Stored data:

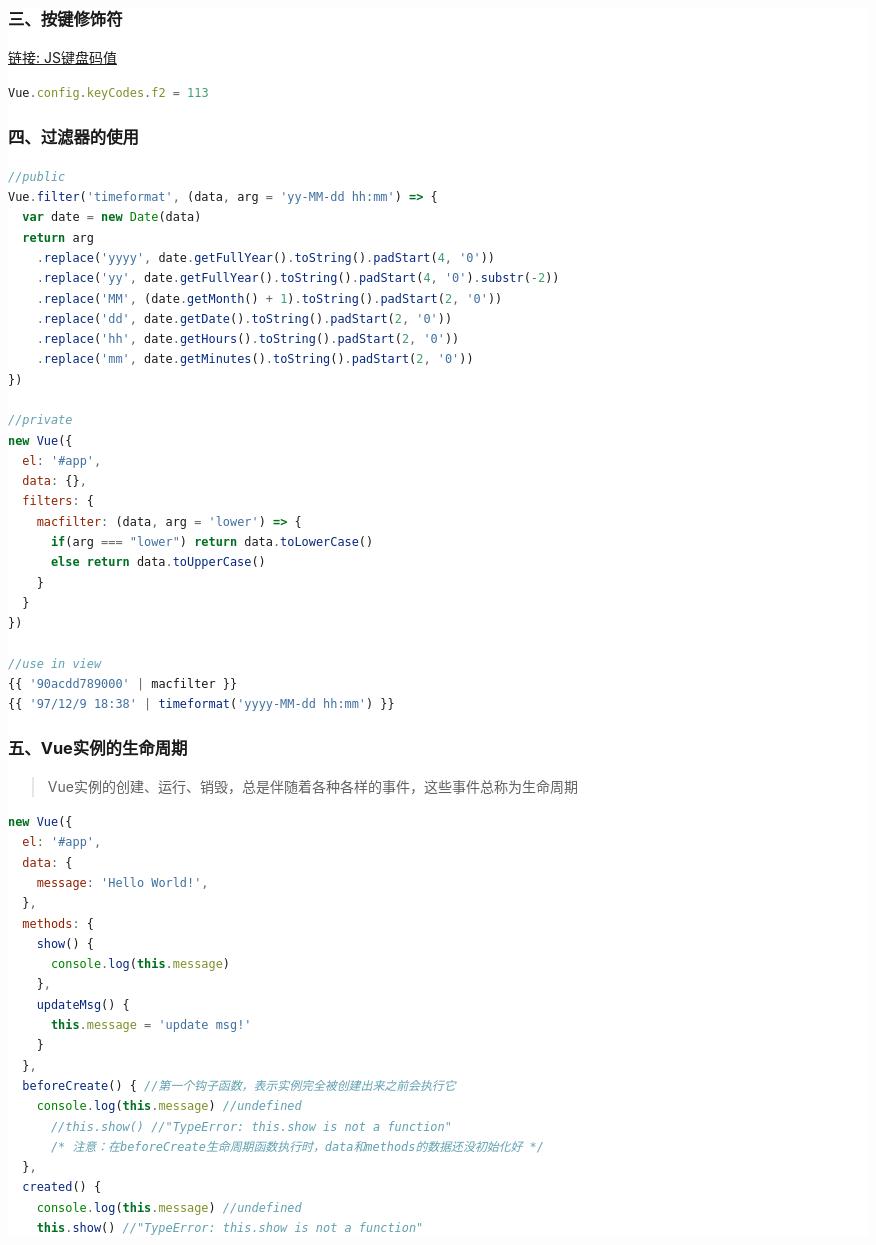 ### 三、按键修饰符

[链接: JS键盘码值](https://blog.csdn.net/gao_xu_520/article/details/80538334)

```js
Vue.config.keyCodes.f2 = 113
```

### 四、过滤器的使用

```js
//public
Vue.filter('timeformat', (data, arg = 'yy-MM-dd hh:mm') => {
  var date = new Date(data)
  return arg
    .replace('yyyy', date.getFullYear().toString().padStart(4, '0'))
    .replace('yy', date.getFullYear().toString().padStart(4, '0').substr(-2))
    .replace('MM', (date.getMonth() + 1).toString().padStart(2, '0'))
    .replace('dd', date.getDate().toString().padStart(2, '0'))
    .replace('hh', date.getHours().toString().padStart(2, '0'))
    .replace('mm', date.getMinutes().toString().padStart(2, '0'))
})

//private
new Vue({
  el: '#app',
  data: {},
  filters: {
    macfilter: (data, arg = 'lower') => {
      if(arg === "lower") return data.toLowerCase()
      else return data.toUpperCase()
    }
  }
})

//use in view
{{ '90acdd789000' | macfilter }}
{{ '97/12/9 18:38' | timeformat('yyyy-MM-dd hh:mm') }}
```

### 五、Vue实例的生命周期

> Vue实例的创建、运行、销毁，总是伴随着各种各样的事件，这些事件总称为生命周期

```js
new Vue({
  el: '#app',
  data: {
    message: 'Hello World!',
  },
  methods: {
    show() {
      console.log(this.message)
    },
    updateMsg() {
      this.message = 'update msg!'
    }
  },
  beforeCreate() { //第一个钩子函数，表示实例完全被创建出来之前会执行它
    console.log(this.message) //undefined
      //this.show() //"TypeError: this.show is not a function"
      /* 注意：在beforeCreate生命周期函数执行时，data和methods的数据还没初始化好 */
  },
  created() {
    console.log(this.message) //undefined
    this.show() //"TypeError: this.show is not a function"
```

◆ Work item ◆
Copy every line above that includes the string "lower".

◆ Expected answer ◆
    macfilter: (data, arg = 'lower') => {
      if(arg === "lower") return data.toLowerCase()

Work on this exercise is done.